CREATE OR REPLACE VIEW kernel_view_027 AS
(( SELECT 0 AS object_rid, act.object_oid, act.object_idx, act0."p$$assigned_to__rid" AS "p$$object_parent__rid", act0."p$$assigned_to__oid" AS "p$$object_parent__oid", act.created_at, act.modified_at, act.created_by, act.modified_by, act.object__class, act.access_level_browse, act.access_level_update, act.access_level_delete, act."owner", act.name, act.description, act.percent_complete, act.priority, act.due_by, act.scheduled_start, act.scheduled_end, act.actual_start, act.actual_end, act.misc1, act.misc2, act.misc3, act.activity_state, act.activity_number, act.severity, act.assigned_to, act."p$$assigned_to__rid", act."p$$assigned_to__oid", ( SELECT acc.full_name
           FROM kernel_account acc
          WHERE acc.object_rid::text = act."p$$assigned_to__rid"::text AND acc.object_oid::text = act."p$$assigned_to__oid"::text AND acc.object_idx = 0) AS "p$$assigned_to_title"

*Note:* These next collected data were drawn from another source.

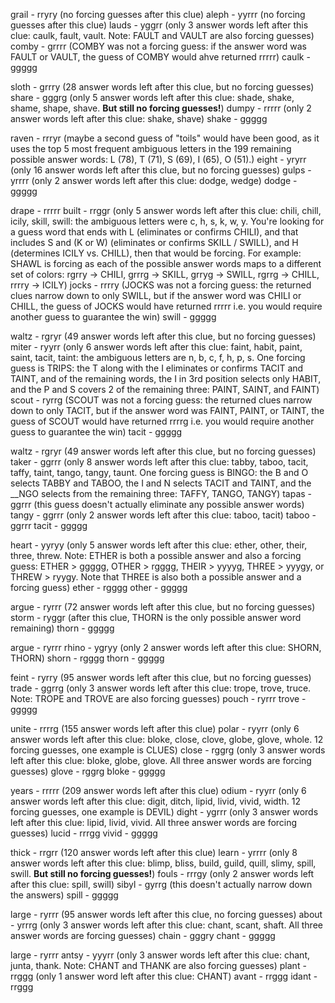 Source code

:grail - rryry (no forcing guesses after this clue)
aleph - yyrrr (no forcing guesses after this clue)
lauds - yggrr (only 3 answer words left after this clue: caulk, fault, vault. Note: FAULT and VAULT are also forcing guesses)
comby - grrrr (COMBY was not a forcing guess: if the answer word was FAULT or VAULT, the guess of COMBY would ahve returned rrrrr)
caulk - ggggg

sloth - grrry (28 answer words left after this clue, but no forcing guesses)
share - gggrg (only 5 answer words left after this clue: shade, shake, shame, shape, shave. **But still no forcing guesses!**)
dumpy - rrrrr (only 2 answer words left after this clue: shake, shave)
shake - ggggg

raven - rrryr (maybe a second guess of "toils" would have been good, as it uses the top 5 most frequent ambiguous letters in the 199 remaining possible answer words: L (78), T (71), S (69), I (65), O (51).)
eight - yryrr (only 16 answer words left after this clue, but no forcing guesses)
gulps - yrrrr (only 2 answer words left after this clue: dodge, wedge)
dodge - ggggg

drape - rrrrr
built - rrggr (only 5 answer words left after this clue: chili, chill, icily, skill, swill: the ambiguous letters were c, h, s, k, w, y. You're looking for a guess word that ends with L (eliminates or confirms CHILI), and that includes S and (K or W) (eliminates or confirms SKILL / SWILL), and H (determines ICILY vs. CHILL), then that would be forcing. For example: SHAWL is forcing as each of the possible answer words maps to a different set of colors: rgrry -> CHILI, grrrg -> SKILL, grryg -> SWILL, rgrrg -> CHILL, rrrry -> ICILY)
jocks - rrrry (JOCKS was not a forcing guess: the returned clues narrow down to only SWILL, but if the answer word was CHILI or CHILL, the guess of JOCKS would have returned rrrrr i.e. you would require another guess to guarantee the win)
swill - ggggg

waltz - rgryr (49 answer words left after this clue, but no forcing guesses)
miter - ryyrr (only 6 answer words left after this clue: faint, habit, paint, saint, tacit, taint: the ambiguous letters are n, b, c, f, h, p, s. One forcing guess is TRIPS: the T along with the I eliminates or confirms TACIT and TAINT, and of the remaining words, the I in 3rd position selects only HABIT, and the P and S covers 2 of the remaining three: PAINT, SAINT, and FAINT)
scout - ryrrg (SCOUT was not a forcing guess: the returned clues narrow down to only TACIT, but if the answer word was FAINT, PAINT, or TAINT, the guess of SCOUT would have returned rrrrg i.e. you would require another guess to guarantee the win)
tacit - ggggg

waltz - rgryr (49 answer words left after this clue, but no forcing guesses)
taker - ggrrr (only 8 answer words left after this clue: tabby, taboo, tacit, taffy, taint, tango, tangy, taunt. One forcing guess is BINGO: the B and O selects TABBY and TABOO, the I and N selects TACIT and TAINT, and the \_\_NGO selects from the remaining three: TAFFY, TANGO, TANGY)
tapas - ggrrr (this guess doesn't actually eliminate any possible answer words)
tangy - ggrrr (only 2 answer words left after this clue: taboo, tacit)
taboo - ggrrr
tacit - ggggg

heart - yyryy (only 5 answer words left after this clue: ether, other, their, three, threw. Note: ETHER is both a possible answer and also a forcing guess: ETHER > ggggg, OTHER > rgggg, THEIR > yyyyg, THREE > yyygy, or THREW > ryygy. Note that THREE is also both a possible answer and a forcing guess)
ether - rgggg
other - ggggg

argue - ryrrr (72 answer words left after this clue, but no forcing guesses)
storm - ryggr (after this clue, THORN is the only possible answer word remaining)
thorn - ggggg

argue - ryrrr
rhino - ygryy (only 2 answer words left after this clue: SHORN, THORN)
shorn - rgggg
thorn - ggggg

feint - ryrry (95 answer words left after this clue, but no forcing guesses)
trade - ggrrg (only 3 answer words left after this clue: trope, trove, truce. Note: TROPE and TROVE are also forcing guesses)
pouch - ryrrr
trove - ggggg


unite - rrrrg (155 answer words left after this clue)
polar - ryyrr (only 6 answer words left after this clue: bloke, close, clove, globe, glove, whole. 12 forcing guesses, one example is CLUES)
close - rggrg (only 3 answer words left after this clue: bloke, globe, glove. All three answer words are forcing guesses)
glove - rggrg
bloke - ggggg


years - rrrrr (209 answer words left after this clue)
odium - ryyrr (only 6 answer words left after this clue: digit, ditch, lipid, livid, vivid, width. 12 forcing guesses, one example is DEVIL)
dight - ygrrr (only 3 answer words left after this clue: lipid, livid, vivid. All three answer words are forcing guesses)
lucid - rrrgg
vivid - ggggg


thick - rrgrr (120 answer words left after this clue)
learn - yrrrr (only 8 answer words left after this clue: blimp, bliss, build, guild, quill, slimy, spill, swill. **But still no forcing guesses!**)
fouls - rrrgy (only 2 answer words left after this clue: spill, swill)
sibyl - gyrrg (this doesn't actually narrow down the answers)
spill - ggggg


large - ryrrr (95 answer words left after this clue, no forcing guesses)
about - yrrrg (only 3 answer words left after this clue: chant, scant, shaft. All three answer words are forcing guesses)
chain - gggry
chant - ggggg

large - ryrrr
antsy - yyyrr (only 3 answer words left after this clue: chant, junta, thank. Note: CHANT and THANK are also forcing guesses)
plant - rrggg (only 1 answer word left after this clue: CHANT)
avant - rrggg
idant - rrggg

   FROM kernel_activity act
   LEFT JOIN kernel_activity act0 ON act0.object_idx = 0 AND act.object_rid::text = act0.object_rid::text AND act.object_oid::text = act0.object_oid::text
UNION
 SELECT 0 AS object_rid, act.object_oid, act.object_idx, act0."p$$sender_parent__rid" AS "p$$object_parent__rid", act0."p$$sender_parent__oid" AS "p$$object_parent__oid", act.created_at, act.modified_at, act.created_by, act.modified_by, act.object__class, act.access_level_browse, act.access_level_update, act.access_level_delete, act."owner", act.name, act.description, act.percent_complete, act.priority, act.due_by, act.scheduled_start, act.scheduled_end, act.actual_start, act.actual_end, act.misc1, act.misc2, act.misc3, act.activity_state, act.activity_number, act.severity, act.assigned_to, act."p$$assigned_to__rid", act."p$$assigned_to__oid", ( SELECT acc.full_name
           FROM kernel_account acc
          WHERE acc.object_rid::text = act."p$$assigned_to__rid"::text AND acc.object_oid::text = act."p$$assigned_to__oid"::text AND acc.object_idx = 0) AS "p$$assigned_to_title"

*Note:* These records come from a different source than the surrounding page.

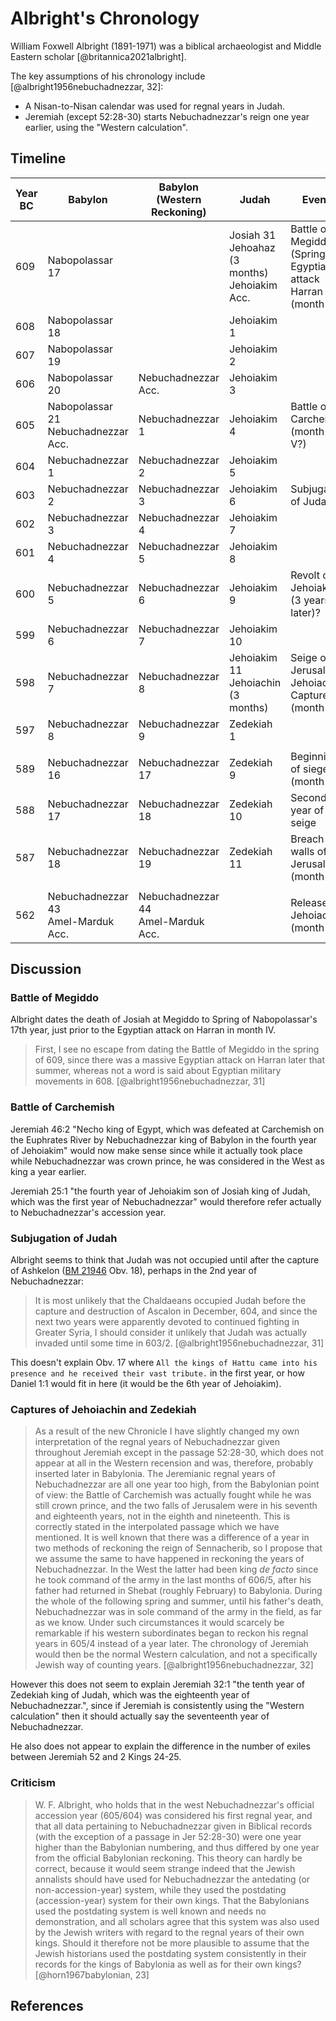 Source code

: # Albright's Chronology

William Foxwell Albright (1891-1971) was a biblical archaeologist and Middle Eastern scholar [@britannica2021albright].

The key assumptions of his chronology include [@albright1956nebuchadnezzar, 32]:

- A Nisan-to-Nisan calendar was used for regnal years in Judah.
- Jeremiah (except 52:28-30) starts Nebuchadnezzar's reign one year earlier, using the "Western calculation".

## Timeline


| Year BC | Babylon                                | Babylon (Western Reckoning)           | Judah                                              | Events                                                           |       |
|---------|----------------------------------------|---------------------------------------|----------------------------------------------------|------------------------------------------------------------------|-------|
| 609     | Nabopolassar 17                        |                                       | Josiah 31<br>Jehoahaz (3 months)<br>Jehoiakim Acc. | Battle of Megiddo (Spring)<br>Egyptians attack Harran (month IV) |       |
| 608     | Nabopolassar 18                        |                                       | Jehoiakim 1                                        |                                                                  |       |
| 607     | Nabopolassar 19                        |                                       | Jehoiakim 2                                        |                                                                  |       |
| 606     | Nabopolassar 20                        | Nebuchadnezzar Acc.                   | Jehoiakim 3                                        |                                                                  |       |
| 605     | Nabopolassar 21<br>Nebuchadnezzar Acc. | Nebuchadnezzar 1                      | Jehoiakim 4                                        | Battle of Carchemish (month I-V?)                                |       |
| 604     | Nebuchadnezzar 1                       | Nebuchadnezzar 2                      | Jehoiakim 5                                        |                                                                  |       |
| 603     | Nebuchadnezzar 2                       | Nebuchadnezzar 3                      | Jehoiakim 6                                        | Subjugation of Judah?                                            |       |
| 602     | Nebuchadnezzar 3                       | Nebuchadnezzar 4                      | Jehoiakim 7                                        |                                                                  |       |
| 601     | Nebuchadnezzar 4                       | Nebuchadnezzar 5                      | Jehoiakim 8                                        |                                                                  |       |
| 600     | Nebuchadnezzar 5                       | Nebuchadnezzar 6                      | Jehoiakim 9                                        | Revolt of Jehoiakim (3 years later)?                             |       |
| 599     | Nebuchadnezzar 6                       | Nebuchadnezzar 7                      | Jehoiakim 10                                       |                                                                  |       |
| 598     | Nebuchadnezzar 7                       | Nebuchadnezzar 8                      | Jehoiakim 11<br>Jehoiachin (3 months)              | Seige of Jerusalem, Jehoiachin Captured (month XII)              | 1st?  |
| 597     | Nebuchadnezzar 8                       | Nebuchadnezzar 9                      | Zedekiah 1                                         |                                                                  | 2nd?  |
|         |                                        |                                       |                                                    |                                                                  |       |
| 589     | Nebuchadnezzar 16                      | Nebuchadnezzar 17                     | Zedekiah 9                                         | Beginning of siege (month X)                                     | 11th? |
| 588     | Nebuchadnezzar 17                      | Nebuchadnezzar 18                     | Zedekiah 10                                        | Second year of seige                                             | 12th? |
| 587     | Nebuchadnezzar 18                      | Nebuchadnezzar 19                     | Zedekiah 11                                        | Breach of walls of Jerusalem (month IV)                          | 13th? |
|         |                                        |                                       |                                                    |                                                                  |       |
| 562     | Nebuchadnezzar 43<br>Amel-Marduk Acc.  | Nebuchadnezzar 44<br>Amel-Marduk Acc. |                                                    | Release of Jehoiachin (month XII)                                | 37th? |

## Discussion

### Battle of Megiddo

Albright dates the death of Josiah at Megiddo to Spring of Nabopolassar's 17th year, just prior to the Egyptian attack
on Harran in month IV.

> First, I see no escape from dating the Battle of Megiddo in
  the spring of 609, since there was a massive Egyptian attack on Harran
  later that summer, whereas not a word is said about Egyptian military
  movements in 608. [@albright1956nebuchadnezzar, 31]

### Battle of Carchemish

Jeremiah 46:2 "Necho king of Egypt, which was defeated at Carchemish on the Euphrates River by Nebuchadnezzar 
king of Babylon in the fourth year of Jehoiakim" would now make sense since while it actually took place while
Nebuchadnezzar was crown prince, he was considered in the West as king a year earlier.

Jeremiah 25:1 "the fourth year of Jehoiakim son of Josiah king of Judah, which was the first year of Nebuchadnezzar"
would therefore refer actually to Nebuchadnezzar's accession year.

### Subjugation of Judah

Albright seems to think that Judah was not occupied until after the capture of Ashkelon
([BM 21946](../../orthodox/chronicles/bm21946.md) Obv. 18), perhaps in the 2nd year of Nebuchadnezzar:

> It is most unlikely that
  the Chaldaeans occupied Judah before the capture and destruction of
  Ascalon in December, 604, and since the next two years were apparently
  devoted to continued fighting in Greater Syria, I should consider it
  unlikely that Judah was actually invaded until some time in 603/2. [@albright1956nebuchadnezzar, 31]

This doesn't explain Obv. 17 where `All the kings of Hattu came into his presence and he received their vast tribute.`
in the first year, or how Daniel 1:1 would fit in here (it would be the 6th year of Jehoiakim).

### Captures of Jehoiachin and Zedekiah

> As a result of the new Chronicle I have slightly changed my own interpretation
  of the regnal years of Nebuchadnezzar given throughout Jeremiah
  except in the passage 52:28-30, which does not appear at all in
  the Western recension and was, therefore, probably inserted later in
  Babylonia. The Jeremianic regnal years of Nebuchadnezzar are all one
  year too high, from the Babylonian point of view: the Battle of Carchemish
  was actually fought while he was still crown prince, and the two
  falls of Jerusalem were in his seventh and eighteenth years, not in the
  eighth and nineteenth. This is correctly stated in the interpolated passage
  which we have mentioned. It is well known that there was a
  difference of a year in two methods of reckoning the reign of Sennacherib,
  so I propose that we assume the same to have happened in
  reckoning the years of Nebuchadnezzar. In the West the latter had
  been king *de facto* since he took command of the army in the last months
  of 606/5, after his father had returned in Shebat (roughly February) to
  Babylonia. During the whole of the following spring and summer, until
  his father's death, Nebuchadnezzar was in sole command of the army in
  the field, as far as we know. Under such circumstances it would scarcely
  be remarkable if his western subordinates began to reckon his regnal
  years in 605/4 instead of a year later. The chronology of Jeremiah
  would then be the normal Western calculation, and not a specifically
  Jewish way of counting years. [@albright1956nebuchadnezzar, 32]

However this does not seem to explain Jeremiah 32:1 "the tenth year of Zedekiah king of Judah, 
which was the eighteenth year of Nebuchadnezzar.", since if Jeremiah is consistently using the "Western calculation" then
it should actually say the seventeenth year of Nebuchadnezzar.

He also does not appear to explain the difference in the number of exiles between Jeremiah 52 and 2 Kings 24-25.

### Criticism

> W. F. Albright, who holds 
  that in the west Nebuchadnezzar's official accession year
  (605/604) was considered his first regnal year, and that all data
  pertaining to Nebuchadnezzar given in Biblical records (with
  the exception of a passage in Jer 52:28-30) were one year
  higher than the Babylonian numbering, and thus differed
  by one year from the official Babylonian reckoning. This
  theory can hardly be correct, because it would seem strange
  indeed that the Jewish annalists should have used for Nebuchadnezzar
  the antedating (or non-accession-year) system,
  while they used the postdating (accession-year) system for
  their own kings. That the Babylonians used the postdating
  system is well known and needs no demonstration, and all
  scholars agree that this system was also used by the Jewish
  writers with regard to the regnal years of their own kings.
  Should it therefore not be more plausible to assume that the
  Jewish historians used the postdating system consistently in
  their records for the kings of Babylonia as well as for their
  own kings? [@horn1967babylonian, 23]

## References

   FROM kernel_activity act
   LEFT JOIN kernel_activity act0 ON act0.object_idx = 0 AND act.object_rid::text = act0.object_rid::text AND act.object_oid::text = act0.object_oid::text)
UNION
 SELECT 0 AS object_rid, act.object_oid, act.object_idx, p0."p$$party__rid" AS "p$$object_parent__rid", p0."p$$party__oid" AS "p$$object_parent__oid", act.created_at, act.modified_at, act.created_by, act.modified_by, act.object__class, act.access_level_browse, act.access_level_update, act.access_level_delete, act."owner", act.name, act.description, act.percent_complete, act.priority, act.due_by, act.scheduled_start, act.scheduled_end, act.actual_start, act.actual_end, act.misc1, act.misc2, act.misc3, act.activity_state, act.activity_number, act.severity, act.assigned_to, act."p$$assigned_to__rid", act."p$$assigned_to__oid", ( SELECT acc.full_name
           FROM kernel_account acc
          WHERE acc.object_rid::text = act."p$$assigned_to__rid"::text AND acc.object_oid::text = act."p$$assigned_to__oid"::text AND acc.object_idx = 0) AS "p$$assigned_to_title"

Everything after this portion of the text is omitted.